(Dataset entries)
═══
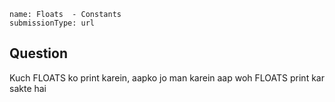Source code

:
 ```ngMeta
name: Floats  - Constants
submissionType: url
```

## Question

Kuch FLOATS ko print karein, aapko jo man karein aap woh FLOATS print kar sakte hai
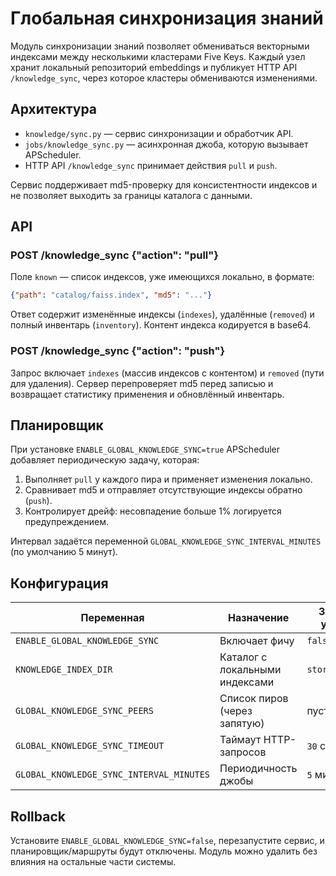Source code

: # Глобальная синхронизация знаний

Модуль синхронизации знаний позволяет обмениваться векторными индексами между несколькими
кластерами Five Keys. Каждый узел хранит локальный репозиторий embeddings и публикует HTTP API
`/knowledge_sync`, через которое кластеры обмениваются изменениями.

## Архитектура

- `knowledge/sync.py` — сервис синхронизации и обработчик API.
- `jobs/knowledge_sync.py` — асинхронная джоба, которую вызывает APScheduler.
- HTTP API `/knowledge_sync` принимает действия `pull` и `push`.

Сервис поддерживает md5-проверку для консистентности индексов и не позволяет выходить за границы
каталога с данными.

## API

### POST /knowledge_sync {"action": "pull"}

Поле `known` — список индексов, уже имеющихся локально, в формате:

```json
{"path": "catalog/faiss.index", "md5": "..."}
```

Ответ содержит изменённые индексы (`indexes`), удалённые (`removed`) и полный инвентарь (`inventory`).
Контент индекса кодируется в base64.

### POST /knowledge_sync {"action": "push"}

Запрос включает `indexes` (массив индексов с контентом) и `removed` (пути для удаления). Сервер
перепроверяет md5 перед записью и возвращает статистику применения и обновлённый инвентарь.

## Планировщик

При установке `ENABLE_GLOBAL_KNOWLEDGE_SYNC=true` APScheduler добавляет периодическую задачу, которая:

1. Выполняет `pull` у каждого пира и применяет изменения локально.
2. Сравнивает md5 и отправляет отсутствующие индексы обратно (`push`).
3. Контролирует дрейф: несовпадение больше 1% логируется предупреждением.

Интервал задаётся переменной `GLOBAL_KNOWLEDGE_SYNC_INTERVAL_MINUTES` (по умолчанию 5 минут).

## Конфигурация

| Переменная | Назначение | Значение по умолчанию |
| --- | --- | --- |
| `ENABLE_GLOBAL_KNOWLEDGE_SYNC` | Включает фичу | `false` |
| `KNOWLEDGE_INDEX_DIR` | Каталог с локальными индексами | `storage/knowledge` |
| `GLOBAL_KNOWLEDGE_SYNC_PEERS` | Список пиров (через запятую) | пусто |
| `GLOBAL_KNOWLEDGE_SYNC_TIMEOUT` | Таймаут HTTP-запросов | `30` секунд |
| `GLOBAL_KNOWLEDGE_SYNC_INTERVAL_MINUTES` | Периодичность джобы | `5` минут |

## Rollback

Установите `ENABLE_GLOBAL_KNOWLEDGE_SYNC=false`, перезапустите сервис, и планировщик/маршруты будут
отключены. Модуль можно удалить без влияния на остальные части системы.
═══
ACTION ITEM. Please repeat every record above exactly, leaving the pictures out.

ANSWER BOX.
Source code

:
 ```ngMeta
name: Floats  - Constants
submissionType: url
```

## Question

Kuch FLOATS ko print karein, aapko jo man karein aap woh FLOATS print kar sakte hai
Source code

: # Глобальная синхронизация знаний

Модуль синхронизации знаний позволяет обмениваться векторными индексами между несколькими
кластерами Five Keys. Каждый узел хранит локальный репозиторий embeddings и публикует HTTP API
`/knowledge_sync`, через которое кластеры обмениваются изменениями.

## Архитектура

- `knowledge/sync.py` — сервис синхронизации и обработчик API.
- `jobs/knowledge_sync.py` — асинхронная джоба, которую вызывает APScheduler.
- HTTP API `/knowledge_sync` принимает действия `pull` и `push`.

Сервис поддерживает md5-проверку для консистентности индексов и не позволяет выходить за границы
каталога с данными.

## API

### POST /knowledge_sync {"action": "pull"}

Поле `known` — список индексов, уже имеющихся локально, в формате:

```json
{"path": "catalog/faiss.index", "md5": "..."}
```

Ответ содержит изменённые индексы (`indexes`), удалённые (`removed`) и полный инвентарь (`inventory`).
Контент индекса кодируется в base64.

### POST /knowledge_sync {"action": "push"}

Запрос включает `indexes` (массив индексов с контентом) и `removed` (пути для удаления). Сервер
перепроверяет md5 перед записью и возвращает статистику применения и обновлённый инвентарь.

## Планировщик

При установке `ENABLE_GLOBAL_KNOWLEDGE_SYNC=true` APScheduler добавляет периодическую задачу, которая:

1. Выполняет `pull` у каждого пира и применяет изменения локально.
2. Сравнивает md5 и отправляет отсутствующие индексы обратно (`push`).
3. Контролирует дрейф: несовпадение больше 1% логируется предупреждением.

Интервал задаётся переменной `GLOBAL_KNOWLEDGE_SYNC_INTERVAL_MINUTES` (по умолчанию 5 минут).

## Конфигурация

| Переменная | Назначение | Значение по умолчанию |
| --- | --- | --- |
| `ENABLE_GLOBAL_KNOWLEDGE_SYNC` | Включает фичу | `false` |
| `KNOWLEDGE_INDEX_DIR` | Каталог с локальными индексами | `storage/knowledge` |
| `GLOBAL_KNOWLEDGE_SYNC_PEERS` | Список пиров (через запятую) | пусто |
| `GLOBAL_KNOWLEDGE_SYNC_TIMEOUT` | Таймаут HTTP-запросов | `30` секунд |
| `GLOBAL_KNOWLEDGE_SYNC_INTERVAL_MINUTES` | Периодичность джобы | `5` минут |

## Rollback

Установите `ENABLE_GLOBAL_KNOWLEDGE_SYNC=false`, перезапустите сервис, и планировщик/маршруты будут
отключены. Модуль можно удалить без влияния на остальные части системы.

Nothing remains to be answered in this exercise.